Records drawn from a dataset
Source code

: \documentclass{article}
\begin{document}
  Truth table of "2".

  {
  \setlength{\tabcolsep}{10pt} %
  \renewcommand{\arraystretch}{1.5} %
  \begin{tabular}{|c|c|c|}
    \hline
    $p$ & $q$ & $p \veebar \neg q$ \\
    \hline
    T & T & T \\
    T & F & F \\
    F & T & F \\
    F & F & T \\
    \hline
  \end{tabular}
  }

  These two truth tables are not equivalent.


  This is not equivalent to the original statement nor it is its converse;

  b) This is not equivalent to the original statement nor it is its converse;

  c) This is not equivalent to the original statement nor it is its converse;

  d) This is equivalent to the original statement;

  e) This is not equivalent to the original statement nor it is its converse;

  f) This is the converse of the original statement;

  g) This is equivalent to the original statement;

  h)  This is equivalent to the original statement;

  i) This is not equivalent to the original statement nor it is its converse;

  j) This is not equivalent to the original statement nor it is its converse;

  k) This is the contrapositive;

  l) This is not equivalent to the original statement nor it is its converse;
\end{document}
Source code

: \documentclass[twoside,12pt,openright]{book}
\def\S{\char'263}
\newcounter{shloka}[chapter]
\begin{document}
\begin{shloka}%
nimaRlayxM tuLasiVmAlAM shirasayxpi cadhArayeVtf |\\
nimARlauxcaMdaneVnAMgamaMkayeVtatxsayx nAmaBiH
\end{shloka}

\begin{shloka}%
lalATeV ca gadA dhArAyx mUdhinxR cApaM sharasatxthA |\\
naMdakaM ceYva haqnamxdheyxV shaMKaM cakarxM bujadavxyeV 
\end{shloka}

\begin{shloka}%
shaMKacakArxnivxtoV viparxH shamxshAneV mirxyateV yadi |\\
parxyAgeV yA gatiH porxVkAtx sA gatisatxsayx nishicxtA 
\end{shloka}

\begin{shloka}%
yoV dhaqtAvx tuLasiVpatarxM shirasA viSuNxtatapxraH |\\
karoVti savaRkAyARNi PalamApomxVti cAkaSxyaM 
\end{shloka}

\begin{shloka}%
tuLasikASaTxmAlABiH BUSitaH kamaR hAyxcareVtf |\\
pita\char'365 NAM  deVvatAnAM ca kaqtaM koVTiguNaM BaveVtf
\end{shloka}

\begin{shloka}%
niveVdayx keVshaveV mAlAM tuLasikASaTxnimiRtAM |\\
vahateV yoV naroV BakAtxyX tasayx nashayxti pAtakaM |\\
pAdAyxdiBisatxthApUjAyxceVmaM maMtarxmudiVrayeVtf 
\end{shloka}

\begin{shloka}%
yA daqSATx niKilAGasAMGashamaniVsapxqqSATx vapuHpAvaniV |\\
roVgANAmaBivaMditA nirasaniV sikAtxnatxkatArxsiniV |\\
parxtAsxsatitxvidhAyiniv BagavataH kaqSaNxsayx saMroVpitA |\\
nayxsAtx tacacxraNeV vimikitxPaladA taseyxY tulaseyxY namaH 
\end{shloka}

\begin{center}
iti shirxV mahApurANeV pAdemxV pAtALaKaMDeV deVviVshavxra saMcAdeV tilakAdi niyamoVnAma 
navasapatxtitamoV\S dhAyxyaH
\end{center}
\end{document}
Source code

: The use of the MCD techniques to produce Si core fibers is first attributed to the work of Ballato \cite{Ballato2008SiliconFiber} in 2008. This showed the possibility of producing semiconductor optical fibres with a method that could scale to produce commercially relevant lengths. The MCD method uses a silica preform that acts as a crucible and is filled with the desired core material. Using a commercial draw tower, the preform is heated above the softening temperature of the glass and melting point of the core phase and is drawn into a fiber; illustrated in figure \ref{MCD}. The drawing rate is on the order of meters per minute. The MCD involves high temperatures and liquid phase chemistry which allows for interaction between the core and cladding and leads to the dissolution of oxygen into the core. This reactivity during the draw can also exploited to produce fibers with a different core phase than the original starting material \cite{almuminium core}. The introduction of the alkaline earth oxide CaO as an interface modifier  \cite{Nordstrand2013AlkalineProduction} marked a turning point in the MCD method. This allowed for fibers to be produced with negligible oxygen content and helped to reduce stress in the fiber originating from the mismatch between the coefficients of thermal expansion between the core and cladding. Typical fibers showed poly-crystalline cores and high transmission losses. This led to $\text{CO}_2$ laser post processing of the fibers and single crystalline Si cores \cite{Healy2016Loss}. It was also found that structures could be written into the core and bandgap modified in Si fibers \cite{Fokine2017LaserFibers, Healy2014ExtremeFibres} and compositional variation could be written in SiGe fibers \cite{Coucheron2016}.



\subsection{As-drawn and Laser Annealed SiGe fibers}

TASK BRIEF: Write out all of the records above exactly as they appear.

EXERCISE RESULT:
Source code

: \documentclass{article}
\begin{document}
  Truth table of "2".

  {
  \setlength{\tabcolsep}{10pt} %
  \renewcommand{\arraystretch}{1.5} %
  \begin{tabular}{|c|c|c|}
    \hline
    $p$ & $q$ & $p \veebar \neg q$ \\
    \hline
    T & T & T \\
    T & F & F \\
    F & T & F \\
    F & F & T \\
    \hline
  \end{tabular}
  }

  These two truth tables are not equivalent.


  This is not equivalent to the original statement nor it is its converse;

  b) This is not equivalent to the original statement nor it is its converse;

  c) This is not equivalent to the original statement nor it is its converse;

  d) This is equivalent to the original statement;

  e) This is not equivalent to the original statement nor it is its converse;

  f) This is the converse of the original statement;

  g) This is equivalent to the original statement;

  h)  This is equivalent to the original statement;

  i) This is not equivalent to the original statement nor it is its converse;

  j) This is not equivalent to the original statement nor it is its converse;

  k) This is the contrapositive;

  l) This is not equivalent to the original statement nor it is its converse;
\end{document}
Source code

: \documentclass[twoside,12pt,openright]{book}
\def\S{\char'263}
\newcounter{shloka}[chapter]
\begin{document}
\begin{shloka}%
nimaRlayxM tuLasiVmAlAM shirasayxpi cadhArayeVtf |\\
nimARlauxcaMdaneVnAMgamaMkayeVtatxsayx nAmaBiH
\end{shloka}

\begin{shloka}%
lalATeV ca gadA dhArAyx mUdhinxR cApaM sharasatxthA |\\
naMdakaM ceYva haqnamxdheyxV shaMKaM cakarxM bujadavxyeV 
\end{shloka}

\begin{shloka}%
shaMKacakArxnivxtoV viparxH shamxshAneV mirxyateV yadi |\\
parxyAgeV yA gatiH porxVkAtx sA gatisatxsayx nishicxtA 
\end{shloka}

\begin{shloka}%
yoV dhaqtAvx tuLasiVpatarxM shirasA viSuNxtatapxraH |\\
karoVti savaRkAyARNi PalamApomxVti cAkaSxyaM 
\end{shloka}

\begin{shloka}%
tuLasikASaTxmAlABiH BUSitaH kamaR hAyxcareVtf |\\
pita\char'365 NAM  deVvatAnAM ca kaqtaM koVTiguNaM BaveVtf
\end{shloka}

\begin{shloka}%
niveVdayx keVshaveV mAlAM tuLasikASaTxnimiRtAM |\\
vahateV yoV naroV BakAtxyX tasayx nashayxti pAtakaM |\\
pAdAyxdiBisatxthApUjAyxceVmaM maMtarxmudiVrayeVtf 
\end{shloka}

\begin{shloka}%
yA daqSATx niKilAGasAMGashamaniVsapxqqSATx vapuHpAvaniV |\\
roVgANAmaBivaMditA nirasaniV sikAtxnatxkatArxsiniV |\\
parxtAsxsatitxvidhAyiniv BagavataH kaqSaNxsayx saMroVpitA |\\
nayxsAtx tacacxraNeV vimikitxPaladA taseyxY tulaseyxY namaH 
\end{shloka}

\begin{center}
iti shirxV mahApurANeV pAdemxV pAtALaKaMDeV deVviVshavxra saMcAdeV tilakAdi niyamoVnAma 
navasapatxtitamoV\S dhAyxyaH
\end{center}
\end{document}
Source code

: The use of the MCD techniques to produce Si core fibers is first attributed to the work of Ballato \cite{Ballato2008SiliconFiber} in 2008. This showed the possibility of producing semiconductor optical fibres with a method that could scale to produce commercially relevant lengths. The MCD method uses a silica preform that acts as a crucible and is filled with the desired core material. Using a commercial draw tower, the preform is heated above the softening temperature of the glass and melting point of the core phase and is drawn into a fiber; illustrated in figure \ref{MCD}. The drawing rate is on the order of meters per minute. The MCD involves high temperatures and liquid phase chemistry which allows for interaction between the core and cladding and leads to the dissolution of oxygen into the core. This reactivity during the draw can also exploited to produce fibers with a different core phase than the original starting material \cite{almuminium core}. The introduction of the alkaline earth oxide CaO as an interface modifier  \cite{Nordstrand2013AlkalineProduction} marked a turning point in the MCD method. This allowed for fibers to be produced with negligible oxygen content and helped to reduce stress in the fiber originating from the mismatch between the coefficients of thermal expansion between the core and cladding. Typical fibers showed poly-crystalline cores and high transmission losses. This led to $\text{CO}_2$ laser post processing of the fibers and single crystalline Si cores \cite{Healy2016Loss}. It was also found that structures could be written into the core and bandgap modified in Si fibers \cite{Fokine2017LaserFibers, Healy2014ExtremeFibres} and compositional variation could be written in SiGe fibers \cite{Coucheron2016}.



\subsection{As-drawn and Laser Annealed SiGe fibers}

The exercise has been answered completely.